Firm backing behind digital ID cards has come from two former prominent members in British politics, Sir Tony Blair, who founded since his premiership founded the Tony Blair Institute for Global Change, and Lord Hague, former Leader of the Conservative Party.

They voiced their support for digital ID cards as the next frontier for ‘technological revolution’.

Speaking on the BBC Radio 4’s Today programme, Lord Hague stated that the UK must be “one of the leaders” in AI and the technology revolution and “redesign” the state and national identification and operations around technologies, as other countries forge ahead with advancing their own digital economies.

The prominence of technology is changing how society functions, which should inspire a program for government that gets onboard with digital transformation and assembles a new national purpose with ID cards throughout changes of government parties and leaders to focus on the same ambition.
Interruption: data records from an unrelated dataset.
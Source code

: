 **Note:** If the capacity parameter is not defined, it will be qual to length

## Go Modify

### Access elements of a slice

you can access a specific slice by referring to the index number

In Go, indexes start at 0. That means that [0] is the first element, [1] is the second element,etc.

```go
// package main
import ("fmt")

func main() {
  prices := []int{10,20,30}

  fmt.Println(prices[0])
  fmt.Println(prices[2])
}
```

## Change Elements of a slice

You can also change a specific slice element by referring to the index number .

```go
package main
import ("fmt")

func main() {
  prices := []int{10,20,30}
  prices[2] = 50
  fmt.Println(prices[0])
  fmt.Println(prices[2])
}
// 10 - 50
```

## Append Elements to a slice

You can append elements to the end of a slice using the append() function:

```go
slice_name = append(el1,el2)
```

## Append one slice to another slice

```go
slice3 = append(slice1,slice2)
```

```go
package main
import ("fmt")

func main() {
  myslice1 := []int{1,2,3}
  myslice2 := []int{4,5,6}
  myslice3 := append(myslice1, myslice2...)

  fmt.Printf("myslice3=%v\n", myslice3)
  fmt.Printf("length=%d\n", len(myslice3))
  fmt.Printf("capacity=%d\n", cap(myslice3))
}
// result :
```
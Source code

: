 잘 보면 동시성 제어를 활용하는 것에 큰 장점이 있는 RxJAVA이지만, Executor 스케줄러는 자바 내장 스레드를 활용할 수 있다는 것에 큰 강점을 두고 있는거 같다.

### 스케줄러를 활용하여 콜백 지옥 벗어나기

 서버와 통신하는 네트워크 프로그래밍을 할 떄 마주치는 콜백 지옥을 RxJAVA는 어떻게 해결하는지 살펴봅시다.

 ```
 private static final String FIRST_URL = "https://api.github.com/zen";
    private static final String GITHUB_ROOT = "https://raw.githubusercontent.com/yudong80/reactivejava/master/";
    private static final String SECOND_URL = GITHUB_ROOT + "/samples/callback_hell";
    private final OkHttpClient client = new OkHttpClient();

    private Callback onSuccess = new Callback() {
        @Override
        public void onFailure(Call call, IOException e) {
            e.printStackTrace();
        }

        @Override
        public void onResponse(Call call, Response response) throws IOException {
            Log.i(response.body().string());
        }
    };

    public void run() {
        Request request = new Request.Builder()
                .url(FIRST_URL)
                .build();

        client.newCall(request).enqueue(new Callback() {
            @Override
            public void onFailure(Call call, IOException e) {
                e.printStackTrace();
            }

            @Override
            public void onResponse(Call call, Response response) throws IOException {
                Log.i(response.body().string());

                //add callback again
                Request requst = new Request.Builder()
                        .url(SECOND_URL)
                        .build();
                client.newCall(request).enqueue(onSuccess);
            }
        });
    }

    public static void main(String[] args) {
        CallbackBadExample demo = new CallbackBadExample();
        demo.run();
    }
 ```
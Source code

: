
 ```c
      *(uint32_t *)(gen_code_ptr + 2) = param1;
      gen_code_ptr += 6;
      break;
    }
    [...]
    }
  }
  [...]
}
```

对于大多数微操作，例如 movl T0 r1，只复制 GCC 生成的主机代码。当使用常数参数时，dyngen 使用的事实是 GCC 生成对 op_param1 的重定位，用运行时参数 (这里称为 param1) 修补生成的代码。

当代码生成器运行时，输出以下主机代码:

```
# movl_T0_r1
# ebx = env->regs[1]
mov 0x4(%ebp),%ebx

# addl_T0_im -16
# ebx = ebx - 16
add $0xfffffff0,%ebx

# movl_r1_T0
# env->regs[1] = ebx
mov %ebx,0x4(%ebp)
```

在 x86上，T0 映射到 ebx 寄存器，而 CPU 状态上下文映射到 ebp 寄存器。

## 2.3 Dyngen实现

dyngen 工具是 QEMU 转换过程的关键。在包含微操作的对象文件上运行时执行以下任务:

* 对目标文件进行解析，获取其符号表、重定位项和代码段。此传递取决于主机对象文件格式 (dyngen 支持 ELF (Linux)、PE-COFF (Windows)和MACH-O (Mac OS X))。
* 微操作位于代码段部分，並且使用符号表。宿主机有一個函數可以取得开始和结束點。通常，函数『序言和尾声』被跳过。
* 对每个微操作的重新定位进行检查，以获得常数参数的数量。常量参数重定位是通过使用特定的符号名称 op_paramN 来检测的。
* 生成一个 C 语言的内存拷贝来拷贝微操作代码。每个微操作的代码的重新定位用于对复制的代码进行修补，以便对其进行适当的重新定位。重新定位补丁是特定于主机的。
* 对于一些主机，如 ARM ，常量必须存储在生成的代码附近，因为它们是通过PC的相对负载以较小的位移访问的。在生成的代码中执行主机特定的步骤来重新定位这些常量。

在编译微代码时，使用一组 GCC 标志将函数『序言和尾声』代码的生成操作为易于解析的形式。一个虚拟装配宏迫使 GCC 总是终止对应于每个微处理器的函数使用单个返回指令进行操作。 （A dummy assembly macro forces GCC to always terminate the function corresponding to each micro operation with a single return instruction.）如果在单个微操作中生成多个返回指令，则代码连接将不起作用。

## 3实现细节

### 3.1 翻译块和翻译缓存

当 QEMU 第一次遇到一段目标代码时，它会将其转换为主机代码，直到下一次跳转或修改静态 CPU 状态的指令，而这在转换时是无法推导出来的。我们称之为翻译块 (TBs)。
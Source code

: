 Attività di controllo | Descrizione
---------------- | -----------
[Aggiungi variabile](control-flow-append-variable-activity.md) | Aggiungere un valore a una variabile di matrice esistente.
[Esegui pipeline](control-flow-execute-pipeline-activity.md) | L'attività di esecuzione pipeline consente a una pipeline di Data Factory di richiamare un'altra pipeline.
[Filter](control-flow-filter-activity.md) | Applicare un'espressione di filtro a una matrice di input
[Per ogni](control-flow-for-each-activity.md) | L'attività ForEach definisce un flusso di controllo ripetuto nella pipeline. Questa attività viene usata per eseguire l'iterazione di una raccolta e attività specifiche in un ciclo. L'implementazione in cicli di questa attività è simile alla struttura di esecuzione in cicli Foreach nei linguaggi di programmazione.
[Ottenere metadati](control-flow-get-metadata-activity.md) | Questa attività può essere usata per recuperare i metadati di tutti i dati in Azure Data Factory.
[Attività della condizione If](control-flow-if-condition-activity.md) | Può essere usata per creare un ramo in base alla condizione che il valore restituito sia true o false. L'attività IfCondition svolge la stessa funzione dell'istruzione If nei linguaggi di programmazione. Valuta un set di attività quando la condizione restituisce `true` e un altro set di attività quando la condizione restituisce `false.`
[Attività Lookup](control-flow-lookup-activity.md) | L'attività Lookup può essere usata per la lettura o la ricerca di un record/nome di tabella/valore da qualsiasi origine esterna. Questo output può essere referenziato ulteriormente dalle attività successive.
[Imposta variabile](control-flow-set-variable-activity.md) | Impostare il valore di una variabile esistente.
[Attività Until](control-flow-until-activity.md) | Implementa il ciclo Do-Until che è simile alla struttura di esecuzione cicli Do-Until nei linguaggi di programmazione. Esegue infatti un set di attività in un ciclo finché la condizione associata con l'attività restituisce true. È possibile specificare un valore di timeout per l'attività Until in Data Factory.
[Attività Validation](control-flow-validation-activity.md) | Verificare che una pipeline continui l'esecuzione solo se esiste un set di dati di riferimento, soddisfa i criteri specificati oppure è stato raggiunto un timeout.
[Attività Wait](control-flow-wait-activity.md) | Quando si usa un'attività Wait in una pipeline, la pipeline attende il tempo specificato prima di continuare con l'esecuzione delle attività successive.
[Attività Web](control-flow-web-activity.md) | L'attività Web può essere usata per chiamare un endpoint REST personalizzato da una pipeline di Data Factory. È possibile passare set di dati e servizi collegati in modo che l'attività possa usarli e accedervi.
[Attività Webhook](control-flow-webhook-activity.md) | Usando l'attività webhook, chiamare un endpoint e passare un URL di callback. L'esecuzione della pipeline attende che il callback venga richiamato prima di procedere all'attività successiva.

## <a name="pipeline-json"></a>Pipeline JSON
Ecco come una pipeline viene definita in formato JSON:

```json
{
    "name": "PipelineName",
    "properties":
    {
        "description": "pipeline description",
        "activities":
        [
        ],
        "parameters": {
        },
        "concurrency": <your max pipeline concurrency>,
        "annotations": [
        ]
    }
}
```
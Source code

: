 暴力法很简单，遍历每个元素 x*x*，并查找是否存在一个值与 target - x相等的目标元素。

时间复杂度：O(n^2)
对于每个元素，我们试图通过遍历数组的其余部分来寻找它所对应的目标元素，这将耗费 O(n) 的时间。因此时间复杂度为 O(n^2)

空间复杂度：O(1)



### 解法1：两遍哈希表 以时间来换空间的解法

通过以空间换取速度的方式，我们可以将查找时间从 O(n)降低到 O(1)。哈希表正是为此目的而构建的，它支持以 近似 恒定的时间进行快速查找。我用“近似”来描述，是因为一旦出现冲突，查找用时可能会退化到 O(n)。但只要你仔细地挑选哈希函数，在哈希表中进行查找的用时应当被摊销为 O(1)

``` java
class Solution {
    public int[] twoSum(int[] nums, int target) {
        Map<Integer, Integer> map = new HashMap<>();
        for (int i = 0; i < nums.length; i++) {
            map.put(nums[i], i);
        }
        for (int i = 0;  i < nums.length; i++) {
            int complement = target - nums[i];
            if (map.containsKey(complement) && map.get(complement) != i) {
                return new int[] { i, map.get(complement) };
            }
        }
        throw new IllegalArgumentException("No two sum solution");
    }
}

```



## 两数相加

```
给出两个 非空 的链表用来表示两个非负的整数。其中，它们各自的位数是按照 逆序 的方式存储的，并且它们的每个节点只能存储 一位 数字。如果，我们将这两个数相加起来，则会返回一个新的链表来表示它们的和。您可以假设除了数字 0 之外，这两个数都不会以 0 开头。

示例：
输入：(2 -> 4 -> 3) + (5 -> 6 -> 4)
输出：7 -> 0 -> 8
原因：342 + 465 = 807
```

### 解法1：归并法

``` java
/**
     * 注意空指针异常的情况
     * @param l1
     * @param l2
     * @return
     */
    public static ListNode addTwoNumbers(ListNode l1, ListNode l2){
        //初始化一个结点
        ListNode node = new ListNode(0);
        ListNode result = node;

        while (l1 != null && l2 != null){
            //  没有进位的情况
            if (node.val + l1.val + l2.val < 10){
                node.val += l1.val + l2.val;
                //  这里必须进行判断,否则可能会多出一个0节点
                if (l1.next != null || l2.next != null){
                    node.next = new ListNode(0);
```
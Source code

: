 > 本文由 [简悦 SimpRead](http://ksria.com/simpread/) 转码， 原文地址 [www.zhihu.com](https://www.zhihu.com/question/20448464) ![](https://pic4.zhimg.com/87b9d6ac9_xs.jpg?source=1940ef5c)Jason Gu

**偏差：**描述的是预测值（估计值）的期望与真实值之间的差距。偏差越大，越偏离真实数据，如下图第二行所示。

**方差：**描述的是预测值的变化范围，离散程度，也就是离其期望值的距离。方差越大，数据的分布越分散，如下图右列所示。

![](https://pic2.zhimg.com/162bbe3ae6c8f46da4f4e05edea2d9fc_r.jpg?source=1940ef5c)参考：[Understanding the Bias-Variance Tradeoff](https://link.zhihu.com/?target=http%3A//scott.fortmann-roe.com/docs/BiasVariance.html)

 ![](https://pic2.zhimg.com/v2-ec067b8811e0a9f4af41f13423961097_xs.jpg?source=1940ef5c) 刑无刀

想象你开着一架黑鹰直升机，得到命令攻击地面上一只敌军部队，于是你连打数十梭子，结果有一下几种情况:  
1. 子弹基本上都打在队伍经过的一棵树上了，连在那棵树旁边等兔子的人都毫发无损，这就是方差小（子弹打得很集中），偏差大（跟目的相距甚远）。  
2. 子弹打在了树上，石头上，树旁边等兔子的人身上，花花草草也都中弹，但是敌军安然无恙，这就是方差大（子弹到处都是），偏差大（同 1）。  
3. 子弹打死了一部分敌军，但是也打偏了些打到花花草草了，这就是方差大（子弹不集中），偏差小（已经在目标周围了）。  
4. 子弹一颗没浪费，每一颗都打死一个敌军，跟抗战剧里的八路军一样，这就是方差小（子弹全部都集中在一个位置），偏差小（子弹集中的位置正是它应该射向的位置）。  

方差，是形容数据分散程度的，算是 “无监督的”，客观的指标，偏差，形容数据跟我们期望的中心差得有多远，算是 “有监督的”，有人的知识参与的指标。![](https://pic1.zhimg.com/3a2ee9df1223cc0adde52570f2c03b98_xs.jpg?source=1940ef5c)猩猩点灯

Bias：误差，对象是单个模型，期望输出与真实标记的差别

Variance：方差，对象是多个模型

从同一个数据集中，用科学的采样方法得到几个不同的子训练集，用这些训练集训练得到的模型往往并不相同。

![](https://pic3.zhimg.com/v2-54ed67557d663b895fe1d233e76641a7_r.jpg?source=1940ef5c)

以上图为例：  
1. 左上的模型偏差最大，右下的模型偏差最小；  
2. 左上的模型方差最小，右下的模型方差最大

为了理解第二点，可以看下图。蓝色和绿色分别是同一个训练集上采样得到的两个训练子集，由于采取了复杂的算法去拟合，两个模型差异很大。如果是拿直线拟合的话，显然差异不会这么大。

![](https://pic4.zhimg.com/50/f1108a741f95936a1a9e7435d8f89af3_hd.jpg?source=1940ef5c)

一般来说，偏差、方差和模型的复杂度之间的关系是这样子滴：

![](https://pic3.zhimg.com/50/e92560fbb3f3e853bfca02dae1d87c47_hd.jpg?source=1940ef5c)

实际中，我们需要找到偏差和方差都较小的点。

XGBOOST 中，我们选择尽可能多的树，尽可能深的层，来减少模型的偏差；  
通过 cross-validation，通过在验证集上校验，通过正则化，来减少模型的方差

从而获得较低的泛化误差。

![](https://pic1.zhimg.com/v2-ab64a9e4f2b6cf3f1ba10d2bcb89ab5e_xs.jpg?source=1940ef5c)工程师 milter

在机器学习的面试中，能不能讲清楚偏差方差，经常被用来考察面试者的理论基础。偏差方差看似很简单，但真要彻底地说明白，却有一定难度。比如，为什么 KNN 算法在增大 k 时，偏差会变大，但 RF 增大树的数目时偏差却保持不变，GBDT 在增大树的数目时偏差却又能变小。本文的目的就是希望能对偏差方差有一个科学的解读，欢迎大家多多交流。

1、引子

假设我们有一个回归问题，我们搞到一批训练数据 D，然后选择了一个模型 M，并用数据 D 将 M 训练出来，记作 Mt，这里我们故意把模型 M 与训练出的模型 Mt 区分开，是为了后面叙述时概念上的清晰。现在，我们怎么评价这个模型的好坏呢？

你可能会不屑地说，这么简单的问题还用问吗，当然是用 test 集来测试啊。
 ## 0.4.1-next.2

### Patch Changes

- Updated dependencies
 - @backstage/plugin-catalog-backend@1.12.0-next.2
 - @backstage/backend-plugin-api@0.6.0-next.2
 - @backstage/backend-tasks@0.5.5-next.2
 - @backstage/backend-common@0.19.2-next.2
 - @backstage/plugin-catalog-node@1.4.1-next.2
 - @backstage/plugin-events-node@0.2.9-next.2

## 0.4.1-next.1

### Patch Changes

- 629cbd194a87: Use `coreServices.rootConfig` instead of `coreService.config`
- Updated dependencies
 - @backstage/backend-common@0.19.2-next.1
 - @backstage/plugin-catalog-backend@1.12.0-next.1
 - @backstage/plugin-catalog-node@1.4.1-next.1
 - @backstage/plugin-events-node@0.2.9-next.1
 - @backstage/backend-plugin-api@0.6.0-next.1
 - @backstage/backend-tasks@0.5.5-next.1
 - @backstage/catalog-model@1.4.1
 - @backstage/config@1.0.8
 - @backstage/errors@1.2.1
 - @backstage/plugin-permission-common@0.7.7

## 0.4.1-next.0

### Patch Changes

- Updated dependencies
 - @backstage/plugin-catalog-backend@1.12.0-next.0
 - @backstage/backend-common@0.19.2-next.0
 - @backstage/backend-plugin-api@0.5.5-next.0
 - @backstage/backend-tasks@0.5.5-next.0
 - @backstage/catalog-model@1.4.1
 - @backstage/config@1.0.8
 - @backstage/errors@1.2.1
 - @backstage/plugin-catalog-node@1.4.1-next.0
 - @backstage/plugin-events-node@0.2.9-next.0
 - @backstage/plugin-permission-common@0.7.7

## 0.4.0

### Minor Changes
Tony Blair’s comments may seem juxtaposed with his time in Number 10 when Blair passed laws for mandatory ID cards that were later scrapped by the coalition government.

The new ID card would incorporate digital credentials such as a passport, driving licence, career records and right to work status.

Since its inception, Tony Blair Institute for Global Change has convened meetings on digital identity and provided recommendations for policymakers building digital ID systems.

The former political opponents warned that politicians in the 20th century overlook the need for digital revolution in a new era for concerns around “tax and spending policy”.